RECORDS:
※ ※ ※
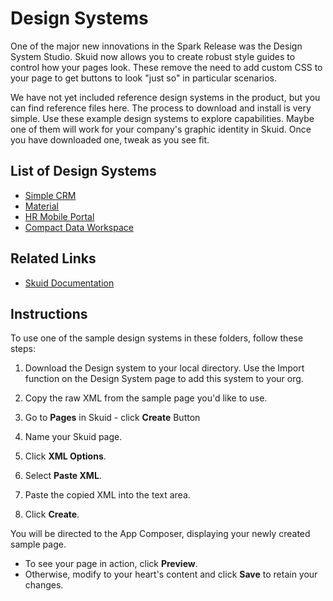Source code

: # Design Systems
One of the major new innovations in the Spark Release was the Design System Studio.   Skuid now allows you to create robust style guides to control how your pages look.  These remove the need to add custom CSS to your page to get buttons to look "just so" in particular scenarios. 

We have not yet included reference design systems in the product, but you can find reference files here. The process to download and install is very simple.  Use these example design systems to explore capabilities.  Maybe one of them will work for your company's graphic identity in Skuid.  Once you have downloaded one,  tweak as you see fit. 

## List of Design Systems
- [Simple CRM](SimpleCRM)
- [Material](Material)
- [HR Mobile Portal](HR_Mobile_Portal)
- [Compact Data Workspace](Compact_Data_Workspace)

## Related Links
- [Skuid Documentation](https://docs.skuid.com/latest/v2/en/skuid/design-system-studio/)

## Instructions
To use one of the sample design systems in these folders, follow these steps:

1. Download the Design system to your local directory.   Use the Import function on the Design System page to add this system to your org. 

2. Copy the raw XML from the sample page you'd like to use.
2. Go to **Pages** in Skuid - click **Create** Button
3. Name your Skuid page.
4. Click **XML Options**.
5. Select **Paste XML**.
7. Paste the copied XML into the text area.
8. Click **Create**.

You will be directed to the App Composer, displaying your newly created sample page.
- To see your page in action, click **Preview**.
- Otherwise, modify to your heart's content and click **Save** to retain your changes.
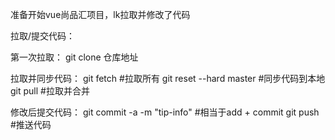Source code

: 准备开始vue尚品汇项目，lk拉取并修改了代码

拉取/提交代码：

第一次拉取：
git clone 仓库地址

拉取并同步代码：
git fetch #拉取所有
git reset --hard master #同步代码到本地
git pull #拉取并合并

修改后提交代码：
git commit -a -m "tip-info" #相当于add + commit
git push #推送代码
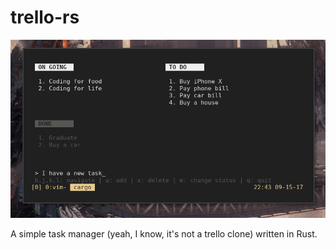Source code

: # trello-rs

![](screenshot.png)

A simple task manager (yeah, I know, it's not a trello clone) written in Rust.
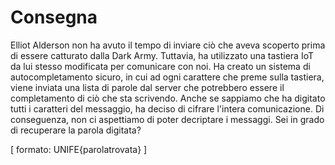 # Consegna

Elliot Alderson non ha avuto il tempo di inviare ciò che aveva scoperto prima
di essere catturato dalla Dark Army. Tuttavia, ha utilizzato una tastiera IoT da
lui stesso modificata per comunicare con noi. Ha creato un sistema di
autocompletamento sicuro, in cui ad ogni carattere che preme sulla tastiera,
viene inviata una lista di parole dal server che potrebbero essere il
completamento di ciò che sta scrivendo. Anche se sappiamo che ha digitato
tutti i caratteri del messaggio, ha deciso di cifrare l'intera comunicazione.
Di conseguenza, non ci aspettiamo di poter decriptare i messaggi. Sei in
grado di recuperare la parola digitata?

[ formato: UNIFE{parolatrovata} ]
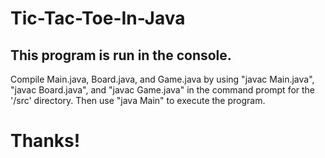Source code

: # Tic-Tac-Toe-In-Java
## This program is run in the console. 
Compile Main.java, Board.java, and Game.java by using "javac Main.java", "javac Board.java", and "javac Game.java" in the command prompt for the '/src' directory. 
Then use "java Main" to execute the program.
# Thanks!
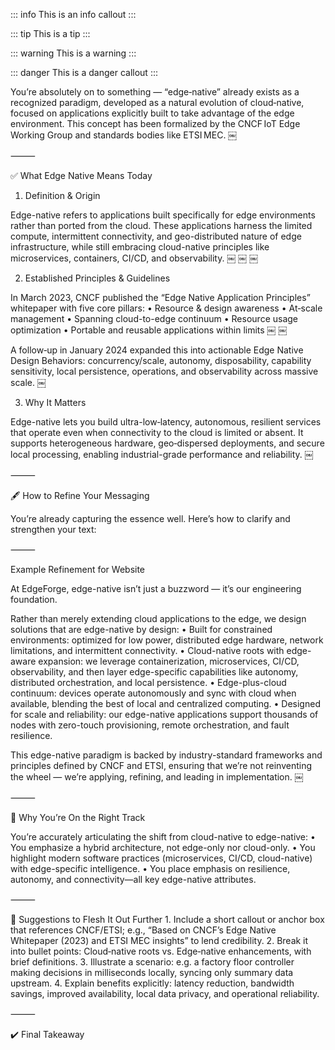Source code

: ::: info
This is an info callout
:::

::: tip
This is a tip
:::

::: warning
This is a warning
:::

::: danger
This is a danger callout
:::



You’re absolutely on to something — “edge‑native” already exists as a recognized paradigm, developed as a natural evolution of cloud‑native, focused on applications explicitly built to take advantage of the edge environment. This concept has been formalized by the CNCF IoT Edge Working Group and standards bodies like ETSI MEC. ￼

⸻

✅ What Edge Native Means Today

1. Definition & Origin

Edge-native refers to applications built specifically for edge environments rather than ported from the cloud. These applications harness the limited compute, intermittent connectivity, and geo-distributed nature of edge infrastructure, while still embracing cloud-native principles like microservices, containers, CI/CD, and observability. ￼ ￼ ￼

2. Established Principles & Guidelines

In March 2023, CNCF published the “Edge Native Application Principles” whitepaper with five core pillars:
	•	Resource & design awareness
	•	At‑scale management
	•	Spanning cloud-to-edge continuum
	•	Resource usage optimization
	•	Portable and reusable applications within limits ￼ ￼

A follow‑up in January 2024 expanded this into actionable Edge Native Design Behaviors: concurrency/scale, autonomy, disposability, capability sensitivity, local persistence, operations, and observability across massive scale. ￼

3. Why It Matters

Edge-native lets you build ultra-low‑latency, autonomous, resilient services that operate even when connectivity to the cloud is limited or absent. It supports heterogeneous hardware, geo‑dispersed deployments, and secure local processing, enabling industrial-grade performance and reliability. ￼

⸻

🖋️ How to Refine Your Messaging

You’re already capturing the essence well. Here’s how to clarify and strengthen your text:

⸻

Example Refinement for Website

At EdgeForge, edge-native isn’t just a buzzword — it’s our engineering foundation.

Rather than merely extending cloud applications to the edge, we design solutions that are edge-native by design:
	•	Built for constrained environments: optimized for low power, distributed edge hardware, network limitations, and intermittent connectivity.
	•	Cloud-native roots with edge-aware expansion: we leverage containerization, microservices, CI/CD, observability, and then layer edge-specific capabilities like autonomy, distributed orchestration, and local persistence.
	•	Edge-plus-cloud continuum: devices operate autonomously and sync with cloud when available, blending the best of local and centralized computing.
	•	Designed for scale and reliability: our edge-native applications support thousands of nodes with zero-touch provisioning, remote orchestration, and fault resilience.

This edge-native paradigm is backed by industry-standard frameworks and principles defined by CNCF and ETSI, ensuring that we’re not reinventing the wheel — we’re applying, refining, and leading in implementation. ￼

⸻

🧩 Why You’re On the Right Track

You’re accurately articulating the shift from cloud-native to edge-native:
	•	You emphasize a hybrid architecture, not edge-only nor cloud-only.
	•	You highlight modern software practices (microservices, CI/CD, cloud-native) with edge-specific intelligence.
	•	You place emphasis on resilience, autonomy, and connectivity—all key edge-native attributes.

⸻

📌 Suggestions to Flesh It Out Further
	1.	Include a short callout or anchor box that references CNCF/ETSI; e.g., “Based on CNCF’s Edge Native Whitepaper (2023) and ETSI MEC insights” to lend credibility.
	2.	Break it into bullet points: Cloud‑native roots vs. Edge‑native enhancements, with brief definitions.
	3.	Illustrate a scenario: e.g. a factory floor controller making decisions in milliseconds locally, syncing only summary data upstream.
	4.	Explain benefits explicitly: latency reduction, bandwidth savings, improved availability, local data privacy, and operational reliability.

⸻

✔️ Final Takeaway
※ ※ ※
ABOUT THIS TASK:
Output the material word for word, omitting its pictures.

WRITTEN RESPONSE:
Source code

: # Design Systems
One of the major new innovations in the Spark Release was the Design System Studio.   Skuid now allows you to create robust style guides to control how your pages look.  These remove the need to add custom CSS to your page to get buttons to look "just so" in particular scenarios. 

We have not yet included reference design systems in the product, but you can find reference files here. The process to download and install is very simple.  Use these example design systems to explore capabilities.  Maybe one of them will work for your company's graphic identity in Skuid.  Once you have downloaded one,  tweak as you see fit. 

## List of Design Systems
- [Simple CRM](SimpleCRM)
- [Material](Material)
- [HR Mobile Portal](HR_Mobile_Portal)
- [Compact Data Workspace](Compact_Data_Workspace)

## Related Links
- [Skuid Documentation](https://docs.skuid.com/latest/v2/en/skuid/design-system-studio/)

## Instructions
To use one of the sample design systems in these folders, follow these steps:

1. Download the Design system to your local directory.   Use the Import function on the Design System page to add this system to your org. 

2. Copy the raw XML from the sample page you'd like to use.
2. Go to **Pages** in Skuid - click **Create** Button
3. Name your Skuid page.
4. Click **XML Options**.
5. Select **Paste XML**.
7. Paste the copied XML into the text area.
8. Click **Create**.

You will be directed to the App Composer, displaying your newly created sample page.
- To see your page in action, click **Preview**.
- Otherwise, modify to your heart's content and click **Save** to retain your changes.
Source code

: 准备开始vue尚品汇项目，lk拉取并修改了代码

拉取/提交代码：

第一次拉取：
git clone 仓库地址

拉取并同步代码：
git fetch #拉取所有
git reset --hard master #同步代码到本地
git pull #拉取并合并

修改后提交代码：
git commit -a -m "tip-info" #相当于add + commit
git push #推送代码
Source code

: # trello-rs

![](screenshot.png)

A simple task manager (yeah, I know, it's not a trello clone) written in Rust.
 # Consegna

Elliot Alderson non ha avuto il tempo di inviare ciò che aveva scoperto prima
di essere catturato dalla Dark Army. Tuttavia, ha utilizzato una tastiera IoT da
lui stesso modificata per comunicare con noi. Ha creato un sistema di
autocompletamento sicuro, in cui ad ogni carattere che preme sulla tastiera,
viene inviata una lista di parole dal server che potrebbero essere il
completamento di ciò che sta scrivendo. Anche se sappiamo che ha digitato
tutti i caratteri del messaggio, ha deciso di cifrare l'intera comunicazione.
Di conseguenza, non ci aspettiamo di poter decriptare i messaggi. Sei in
grado di recuperare la parola digitata?

[ formato: UNIFE{parolatrovata} ]
Source code

: # Tic-Tac-Toe-In-Java
## This program is run in the console. 
Compile Main.java, Board.java, and Game.java by using "javac Main.java", "javac Board.java", and "javac Game.java" in the command prompt for the '/src' directory. 
Then use "java Main" to execute the program.
# Thanks!
Source code

: ::: info
This is an info callout
:::

::: tip
This is a tip
:::

::: warning
This is a warning
:::

::: danger
This is a danger callout
:::



You’re absolutely on to something — “edge‑native” already exists as a recognized paradigm, developed as a natural evolution of cloud‑native, focused on applications explicitly built to take advantage of the edge environment. This concept has been formalized by the CNCF IoT Edge Working Group and standards bodies like ETSI MEC. 

⸻

✅ What Edge Native Means Today

1. Definition & Origin

Edge-native refers to applications built specifically for edge environments rather than ported from the cloud. These applications harness the limited compute, intermittent connectivity, and geo-distributed nature of edge infrastructure, while still embracing cloud-native principles like microservices, containers, CI/CD, and observability.   

2. Established Principles & Guidelines

In March 2023, CNCF published the “Edge Native Application Principles” whitepaper with five core pillars:
	•	Resource & design awareness
	•	At‑scale management
	•	Spanning cloud-to-edge continuum
	•	Resource usage optimization
	•	Portable and reusable applications within limits  

A follow‑up in January 2024 expanded this into actionable Edge Native Design Behaviors: concurrency/scale, autonomy, disposability, capability sensitivity, local persistence, operations, and observability across massive scale. 

3. Why It Matters

Edge-native lets you build ultra-low‑latency, autonomous, resilient services that operate even when connectivity to the cloud is limited or absent. It supports heterogeneous hardware, geo‑dispersed deployments, and secure local processing, enabling industrial-grade performance and reliability. 

⸻

🖋️ How to Refine Your Messaging

You’re already capturing the essence well. Here’s how to clarify and strengthen your text:

⸻

Example Refinement for Website

At EdgeForge, edge-native isn’t just a buzzword — it’s our engineering foundation.

Rather than merely extending cloud applications to the edge, we design solutions that are edge-native by design:
	•	Built for constrained environments: optimized for low power, distributed edge hardware, network limitations, and intermittent connectivity.
	•	Cloud-native roots with edge-aware expansion: we leverage containerization, microservices, CI/CD, observability, and then layer edge-specific capabilities like autonomy, distributed orchestration, and local persistence.
	•	Edge-plus-cloud continuum: devices operate autonomously and sync with cloud when available, blending the best of local and centralized computing.
	•	Designed for scale and reliability: our edge-native applications support thousands of nodes with zero-touch provisioning, remote orchestration, and fault resilience.

This edge-native paradigm is backed by industry-standard frameworks and principles defined by CNCF and ETSI, ensuring that we’re not reinventing the wheel — we’re applying, refining, and leading in implementation. 

⸻

🧩 Why You’re On the Right Track

You’re accurately articulating the shift from cloud-native to edge-native:
	•	You emphasize a hybrid architecture, not edge-only nor cloud-only.
	•	You highlight modern software practices (microservices, CI/CD, cloud-native) with edge-specific intelligence.
	•	You place emphasis on resilience, autonomy, and connectivity—all key edge-native attributes.

⸻

📌 Suggestions to Flesh It Out Further
	1.	Include a short callout or anchor box that references CNCF/ETSI; e.g., “Based on CNCF’s Edge Native Whitepaper (2023) and ETSI MEC insights” to lend credibility.
	2.	Break it into bullet points: Cloud‑native roots vs. Edge‑native enhancements, with brief definitions.
	3.	Illustrate a scenario: e.g. a factory floor controller making decisions in milliseconds locally, syncing only summary data upstream.
	4.	Explain benefits explicitly: latency reduction, bandwidth savings, improved availability, local data privacy, and operational reliability.

⸻

✔️ Final Takeaway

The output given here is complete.